When it comes to investment risk, the equity funds come on top with a high-risk rating in comparison to debt and hybrid funds. Equity funds are the ones that primarily invest in stocks. In equity funds also, the risk varies in sub-categories. For instance, mid-cap and small-cap are riskier than the diversified large-cap funds.

The lowest risk credit in the equity category goes to index funds, which passively tracks the index. On the other hand, in the debt category, the risk rating is mainly determined by maturity and credit quality. Debt funds primarily invest in different securities like Treasury bills. High maturity generally incurs high risk in debt funds. Lastly, in the hybrid category (debt and equity both), the riskiest category is the balanced funds as it has a greater than 50% exposure to equity.

Return Scale

In obvious terms, it can be simply stated that the returns expected on each type of fund are generally proportional to the risk taken by the investor. One thing that affects this relationship between risk and return is Total Expense Ratio (TER). TER, in simple terms, can be defined as the total cost that incurs to the investor for managing and operating any fund like a mutual fund.

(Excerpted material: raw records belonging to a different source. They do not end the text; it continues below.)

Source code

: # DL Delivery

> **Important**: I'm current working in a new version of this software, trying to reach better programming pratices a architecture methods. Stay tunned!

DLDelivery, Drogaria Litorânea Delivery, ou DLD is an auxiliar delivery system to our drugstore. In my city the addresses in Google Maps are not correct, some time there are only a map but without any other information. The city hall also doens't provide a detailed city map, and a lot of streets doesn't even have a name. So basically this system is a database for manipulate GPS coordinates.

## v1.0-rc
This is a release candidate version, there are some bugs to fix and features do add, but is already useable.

The level of TER varies with active management of funds by the investor. Talking about three different funds, the closely ended and liquid funds have a low TER in debt category, whereas in the equity category, diversified and sectoral funds have high TER and high expense ratio. In the hybrid category, arbitrage funds are largely passive in nature, hence have low TER, whereas the balanced funds have high TER close of 2.5 percent.

Apart from TER, the choice between regular and direct plan also affects the NAV to investors, and as a result, overall return also gets affected.

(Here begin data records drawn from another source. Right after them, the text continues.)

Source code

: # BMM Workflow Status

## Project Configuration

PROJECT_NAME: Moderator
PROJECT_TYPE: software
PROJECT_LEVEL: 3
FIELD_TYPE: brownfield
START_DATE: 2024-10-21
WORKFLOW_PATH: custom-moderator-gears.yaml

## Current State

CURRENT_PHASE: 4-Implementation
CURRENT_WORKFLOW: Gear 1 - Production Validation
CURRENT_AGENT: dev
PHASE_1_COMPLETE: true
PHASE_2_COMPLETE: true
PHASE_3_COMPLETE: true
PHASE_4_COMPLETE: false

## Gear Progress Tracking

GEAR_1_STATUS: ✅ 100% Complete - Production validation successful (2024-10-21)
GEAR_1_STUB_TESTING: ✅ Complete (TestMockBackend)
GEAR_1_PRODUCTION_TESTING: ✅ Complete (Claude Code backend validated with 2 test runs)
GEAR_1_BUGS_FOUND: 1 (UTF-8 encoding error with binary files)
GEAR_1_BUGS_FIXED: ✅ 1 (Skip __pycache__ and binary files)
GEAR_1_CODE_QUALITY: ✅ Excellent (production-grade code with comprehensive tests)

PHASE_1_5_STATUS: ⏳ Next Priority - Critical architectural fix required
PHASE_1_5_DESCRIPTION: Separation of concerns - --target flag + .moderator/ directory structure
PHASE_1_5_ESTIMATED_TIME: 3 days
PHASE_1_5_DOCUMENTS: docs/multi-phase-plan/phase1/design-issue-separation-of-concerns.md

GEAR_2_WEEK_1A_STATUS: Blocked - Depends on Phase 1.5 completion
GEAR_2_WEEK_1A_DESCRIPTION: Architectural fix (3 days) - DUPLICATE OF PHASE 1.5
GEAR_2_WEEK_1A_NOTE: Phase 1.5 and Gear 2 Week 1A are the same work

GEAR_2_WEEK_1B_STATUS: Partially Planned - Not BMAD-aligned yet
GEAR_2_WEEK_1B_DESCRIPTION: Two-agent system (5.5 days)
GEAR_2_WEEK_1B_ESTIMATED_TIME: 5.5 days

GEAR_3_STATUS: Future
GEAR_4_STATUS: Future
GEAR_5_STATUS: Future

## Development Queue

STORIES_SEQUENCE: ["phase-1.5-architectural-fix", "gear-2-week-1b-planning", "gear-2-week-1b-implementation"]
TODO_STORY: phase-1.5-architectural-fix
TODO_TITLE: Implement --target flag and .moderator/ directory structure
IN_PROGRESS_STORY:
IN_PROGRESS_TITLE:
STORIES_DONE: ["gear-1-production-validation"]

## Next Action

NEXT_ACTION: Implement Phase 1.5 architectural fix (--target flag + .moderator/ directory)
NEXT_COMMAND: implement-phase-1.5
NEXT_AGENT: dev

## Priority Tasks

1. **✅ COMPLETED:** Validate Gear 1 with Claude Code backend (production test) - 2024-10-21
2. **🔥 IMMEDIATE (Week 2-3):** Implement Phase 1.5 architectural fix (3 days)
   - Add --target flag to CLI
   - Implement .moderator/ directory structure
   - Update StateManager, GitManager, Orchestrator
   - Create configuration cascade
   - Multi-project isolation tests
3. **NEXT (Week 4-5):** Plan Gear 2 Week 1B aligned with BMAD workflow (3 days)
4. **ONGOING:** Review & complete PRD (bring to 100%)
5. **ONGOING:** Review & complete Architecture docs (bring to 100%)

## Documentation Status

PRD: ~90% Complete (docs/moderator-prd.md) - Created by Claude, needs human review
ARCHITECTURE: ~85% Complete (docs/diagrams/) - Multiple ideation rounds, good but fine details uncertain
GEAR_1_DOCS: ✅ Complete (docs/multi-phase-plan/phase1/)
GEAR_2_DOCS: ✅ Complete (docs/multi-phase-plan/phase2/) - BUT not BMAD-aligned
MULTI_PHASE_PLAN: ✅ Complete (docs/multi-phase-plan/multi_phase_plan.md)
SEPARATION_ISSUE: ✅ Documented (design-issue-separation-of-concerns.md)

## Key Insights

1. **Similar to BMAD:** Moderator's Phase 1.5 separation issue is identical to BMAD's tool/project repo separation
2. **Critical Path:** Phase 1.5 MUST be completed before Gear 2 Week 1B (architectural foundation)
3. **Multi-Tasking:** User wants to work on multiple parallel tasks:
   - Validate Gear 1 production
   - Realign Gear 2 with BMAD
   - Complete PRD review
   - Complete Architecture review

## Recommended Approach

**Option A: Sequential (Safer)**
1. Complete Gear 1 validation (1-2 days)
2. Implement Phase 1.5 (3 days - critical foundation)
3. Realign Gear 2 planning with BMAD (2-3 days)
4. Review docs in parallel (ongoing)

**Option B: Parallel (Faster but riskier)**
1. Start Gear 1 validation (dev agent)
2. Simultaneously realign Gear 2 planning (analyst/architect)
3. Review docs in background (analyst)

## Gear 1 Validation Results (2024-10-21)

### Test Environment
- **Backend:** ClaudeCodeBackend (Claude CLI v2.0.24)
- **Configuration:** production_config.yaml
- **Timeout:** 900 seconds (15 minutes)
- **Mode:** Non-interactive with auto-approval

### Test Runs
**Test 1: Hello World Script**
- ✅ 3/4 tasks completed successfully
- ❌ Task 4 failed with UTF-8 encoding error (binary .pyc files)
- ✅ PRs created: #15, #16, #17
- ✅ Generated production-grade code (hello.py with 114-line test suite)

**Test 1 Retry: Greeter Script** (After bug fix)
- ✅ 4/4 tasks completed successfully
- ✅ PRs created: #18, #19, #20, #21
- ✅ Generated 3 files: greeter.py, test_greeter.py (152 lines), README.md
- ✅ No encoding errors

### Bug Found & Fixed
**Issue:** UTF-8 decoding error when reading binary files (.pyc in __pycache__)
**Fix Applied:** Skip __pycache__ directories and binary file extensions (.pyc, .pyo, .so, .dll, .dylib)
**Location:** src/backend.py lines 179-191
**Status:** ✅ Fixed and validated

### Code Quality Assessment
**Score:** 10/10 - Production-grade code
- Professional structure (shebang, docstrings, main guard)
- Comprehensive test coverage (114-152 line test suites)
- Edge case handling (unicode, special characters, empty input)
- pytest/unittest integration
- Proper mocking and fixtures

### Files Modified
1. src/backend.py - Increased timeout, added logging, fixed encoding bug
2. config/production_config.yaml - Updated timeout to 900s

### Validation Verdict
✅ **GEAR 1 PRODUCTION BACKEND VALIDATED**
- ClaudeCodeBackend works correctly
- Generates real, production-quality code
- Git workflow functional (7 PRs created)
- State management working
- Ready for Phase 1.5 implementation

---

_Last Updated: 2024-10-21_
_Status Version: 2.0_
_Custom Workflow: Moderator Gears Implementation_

Keeping this in mind low TER would be the best choice for investors to have a high return in the alpha markets.

Taxation Scale

Talking about taxation, there are broadly two categories, dividends and capital gains, on which taxation scheme of things gets imposed. In the case of dividends, the capital earned is tax-free and is directly handed to investors in case of debt, equity, and balanced funds. However, the Dividend Distribution Tax (DDT) generally varies in each category. For equity, DDT is 10%, whereas the debt category has a much higher DDT of 25%.